Trino data reader #20127

joshuaFordyce · 2025-10-21T14:11:24Z

Description

This PR introduces a new TrinoReader (Data Loader) for the LlamaINdex ecosystem, built around the native trino-python-client. This implementation is designed. to solve common production instability issues when querying Trino's distributed sql engine

Fixes #20126 20126

Prevents connection leaks, which commonly lead to resource exhaustion on the Trino coordinator
Addresses the poor retrieval accuracy problem inherent in generic SQL Loaders
The transformation logic explicitly serializes data into a high-density key:value format and embeds this context into the Document's text and metadata.
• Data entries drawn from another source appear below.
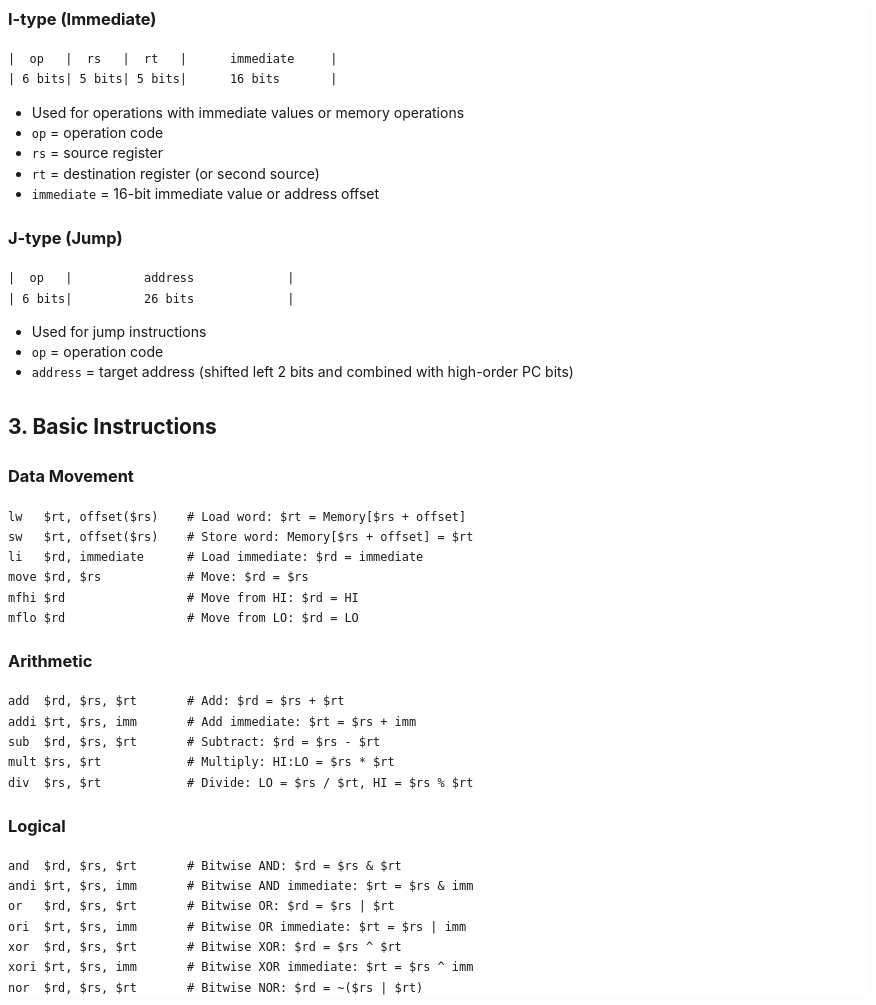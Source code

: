 ### I-type (Immediate)
```
|  op   |  rs   |  rt   |      immediate     |
| 6 bits| 5 bits| 5 bits|      16 bits       |
```
- Used for operations with immediate values or memory operations
- `op` = operation code
- `rs` = source register
- `rt` = destination register (or second source)
- `immediate` = 16-bit immediate value or address offset

### J-type (Jump)
```
|  op   |          address             |
| 6 bits|          26 bits             |
```
- Used for jump instructions
- `op` = operation code
- `address` = target address (shifted left 2 bits and combined with high-order PC bits)

## 3. Basic Instructions

### Data Movement
```
lw   $rt, offset($rs)    # Load word: $rt = Memory[$rs + offset]
sw   $rt, offset($rs)    # Store word: Memory[$rs + offset] = $rt
li   $rd, immediate      # Load immediate: $rd = immediate
move $rd, $rs            # Move: $rd = $rs
mfhi $rd                 # Move from HI: $rd = HI
mflo $rd                 # Move from LO: $rd = LO
```

### Arithmetic
```
add  $rd, $rs, $rt       # Add: $rd = $rs + $rt
addi $rt, $rs, imm       # Add immediate: $rt = $rs + imm
sub  $rd, $rs, $rt       # Subtract: $rd = $rs - $rt
mult $rs, $rt            # Multiply: HI:LO = $rs * $rt
div  $rs, $rt            # Divide: LO = $rs / $rt, HI = $rs % $rt
```

### Logical
```
and  $rd, $rs, $rt       # Bitwise AND: $rd = $rs & $rt
andi $rt, $rs, imm       # Bitwise AND immediate: $rt = $rs & imm
or   $rd, $rs, $rt       # Bitwise OR: $rd = $rs | $rt
ori  $rt, $rs, imm       # Bitwise OR immediate: $rt = $rs | imm
xor  $rd, $rs, $rt       # Bitwise XOR: $rd = $rs ^ $rt
xori $rt, $rs, imm       # Bitwise XOR immediate: $rt = $rs ^ imm
nor  $rd, $rs, $rt       # Bitwise NOR: $rd = ~($rs | $rt)
```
This significantly improves semantic search precision
Removes reliance on fragile, generic ODBC/JDBC wrappers

New Package?

Yes

Did I fill in the tool.llamahub section in the pyproject.toml and provide a detailed README.md for my new integration or package?

Yes
No

Version Bump?

Did I bump the version in the pyproject.toml file of the package I am updating? (Except for the llama-index-core package)

Yes
No

Type of Change

Please delete options that are not relevant.

New feature (non-breaking change which adds functionality)
This change requires a documentation update

How Has This Been Tested?

Your pull-request will likely not be merged unless it is covered by some form of impactful unit testing.

I added new unit tests to cover this change
I believe this change is already covered by existing unit tests

Suggested Checklist:

I have performed a self-review of my own code
I have commented my code, particularly in hard-to-understand areas
I have made corresponding changes to the documentation
I have added Google Colab support for the newly added notebooks.
My changes generate no new warnings
I have added tests that prove my fix is effective or that my feature works
New and existing unit tests pass locally with my changes
I ran uv run make format; uv run make lint to appease the lint gods

AstraBert

Some minor comments, but in order to get this PR approved you should change the location of the scripts as detailed in the first comment

AstraBert · 2025-10-23T15:51:38Z

llama-index-integrations/readers/llama-index-readers-trino/llama_index/readers/trino/base.py

If you want the package to be published correctly, the scripts should be moved under llama_index/readers/trino

AstraBert · 2025-10-23T15:55:17Z

llama-index-integrations/readers/llama-index-readers-trino/llama_index/base.py

+            "schema": schema,
+        }
+
+    def configureConnection(self) -> Tuple[trino.dbapi.Connection, trino.dbapi.Cursor]:


nit, better to use snake_case

AstraBert · 2025-10-23T15:57:12Z

llama-index-integrations/readers/llama-index-readers-trino/llama_index/base.py

+            cur.execute(query)
+
+            rows = cur.fetchall()
+            return [rows, cur.description]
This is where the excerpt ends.